Source texts of formatted documents
↓

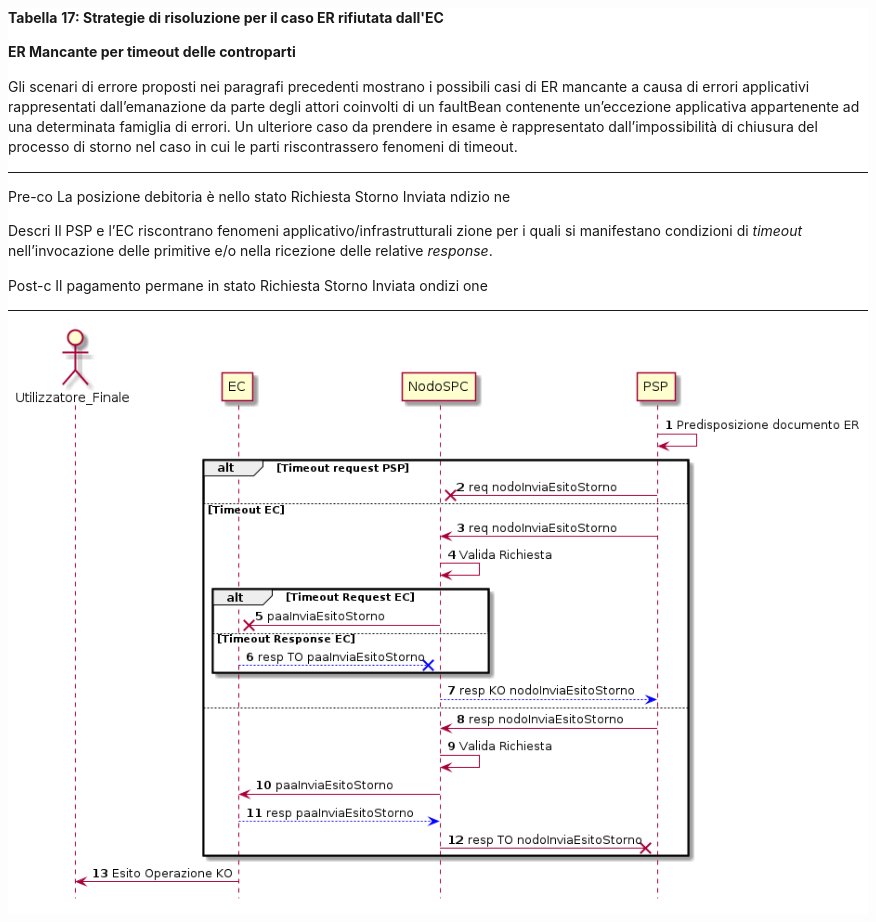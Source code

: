 **Tabella** **17: Strategie di risoluzione per il caso ER rifiutata
dall'EC**

**ER Mancante per timeout delle controparti**

Gli scenari di errore proposti nei paragrafi precedenti mostrano i
possibili casi di ER mancante a causa di errori applicativi
rappresentati dall’emanazione da parte degli attori coinvolti di un
faultBean contenente un’eccezione applicativa appartenente ad una
determinata famiglia di errori. Un ulteriore caso da prendere in esame è
rappresentato dall’impossibilità di chiusura del processo di storno nel
caso in cui le parti riscontrassero fenomeni di timeout.

  ------ -----------------------------------------------------------------
  Pre-co La posizione debitoria è nello stato Richiesta Storno Inviata
  ndizio 
  ne     

  Descri Il PSP e l’EC riscontrano fenomeni applicativo/infrastrutturali
  zione  per i quali si manifestano condizioni di *timeout*
         nell’invocazione delle primitive e/o nella ricezione delle
         relative *response*.

  Post-c Il pagamento permane in stato Richiesta Storno Inviata
  ondizi 
  one    
  ------ -----------------------------------------------------------------

![Esito Storno Timeout](../diagrams/sdd_err_storno_timeout.png)

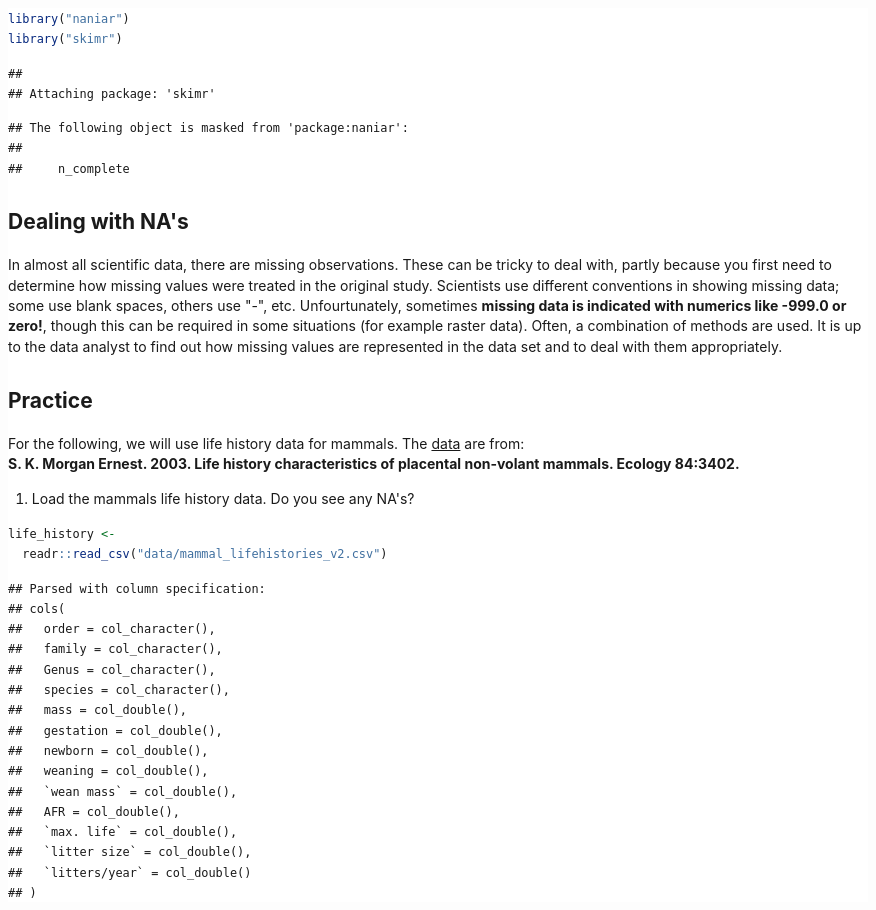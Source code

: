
```r
library("naniar")
library("skimr")
```

```
## 
## Attaching package: 'skimr'
```

```
## The following object is masked from 'package:naniar':
## 
##     n_complete
```

## Dealing with NA's
In almost all scientific data, there are missing observations. These can be tricky to deal with, partly because you first need to determine how missing values were treated in the original study. Scientists use different conventions in showing missing data; some use blank spaces, others use "-", etc. Unfourtunately, sometimes **missing data is indicated with numerics like -999.0 or zero!**, though this can be required in some situations (for example raster data). Often, a combination of methods are used. It is up to the data analyst to find out how missing values are represented in the data set and to deal with them appropriately. 

## Practice
For the following, we will use life history data for mammals. The [data](http://esapubs.org/archive/ecol/E084/093/) are from:  
**S. K. Morgan Ernest. 2003. Life history characteristics of placental non-volant mammals. Ecology 84:3402.**  

1. Load the mammals life history data. Do you see any NA's?

```r
life_history <- 
  readr::read_csv("data/mammal_lifehistories_v2.csv")
```

```
## Parsed with column specification:
## cols(
##   order = col_character(),
##   family = col_character(),
##   Genus = col_character(),
##   species = col_character(),
##   mass = col_double(),
##   gestation = col_double(),
##   newborn = col_double(),
##   weaning = col_double(),
##   `wean mass` = col_double(),
##   AFR = col_double(),
##   `max. life` = col_double(),
##   `litter size` = col_double(),
##   `litters/year` = col_double()
## )
```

↑

> [PROBLEM STATEMENT]: Return each record as written, minus its images.

> [YOUR SOLUTION]:
Source code

: **Tabella** **17: Strategie di risoluzione per il caso ER rifiutata
dall'EC**

**ER Mancante per timeout delle controparti**

Gli scenari di errore proposti nei paragrafi precedenti mostrano i
possibili casi di ER mancante a causa di errori applicativi
rappresentati dall’emanazione da parte degli attori coinvolti di un
faultBean contenente un’eccezione applicativa appartenente ad una
determinata famiglia di errori. Un ulteriore caso da prendere in esame è
rappresentato dall’impossibilità di chiusura del processo di storno nel
caso in cui le parti riscontrassero fenomeni di timeout.

  ------ -----------------------------------------------------------------
  Pre-co La posizione debitoria è nello stato Richiesta Storno Inviata
  ndizio 
  ne     

  Descri Il PSP e l’EC riscontrano fenomeni applicativo/infrastrutturali
  zione  per i quali si manifestano condizioni di *timeout*
         nell’invocazione delle primitive e/o nella ricezione delle
         relative *response*.

  Post-c Il pagamento permane in stato Richiesta Storno Inviata
  ondizi 
  one    
  ------ -----------------------------------------------------------------

![Esito Storno Timeout](../diagrams/sdd_err_storno_timeout.png)

Source code

:
```r
library("naniar")
library("skimr")
```

```
## 
## Attaching package: 'skimr'
```

```
## The following object is masked from 'package:naniar':
## 
##     n_complete
```

## Dealing with NA's
In almost all scientific data, there are missing observations. These can be tricky to deal with, partly because you first need to determine how missing values were treated in the original study. Scientists use different conventions in showing missing data; some use blank spaces, others use "-", etc. Unfourtunately, sometimes **missing data is indicated with numerics like -999.0 or zero!**, though this can be required in some situations (for example raster data). Often, a combination of methods are used. It is up to the data analyst to find out how missing values are represented in the data set and to deal with them appropriately. 

## Practice
For the following, we will use life history data for mammals. The [data](http://esapubs.org/archive/ecol/E084/093/) are from:  
**S. K. Morgan Ernest. 2003. Life history characteristics of placental non-volant mammals. Ecology 84:3402.**  

1. Load the mammals life history data. Do you see any NA's?

```r
life_history <- 
  readr::read_csv("data/mammal_lifehistories_v2.csv")
```

```
## Parsed with column specification:
## cols(
##   order = col_character(),
##   family = col_character(),
##   Genus = col_character(),
##   species = col_character(),
##   mass = col_double(),
##   gestation = col_double(),
##   newborn = col_double(),
##   weaning = col_double(),
##   `wean mass` = col_double(),
##   AFR = col_double(),
##   `max. life` = col_double(),
##   `litter size` = col_double(),
##   `litters/year` = col_double()
## )
```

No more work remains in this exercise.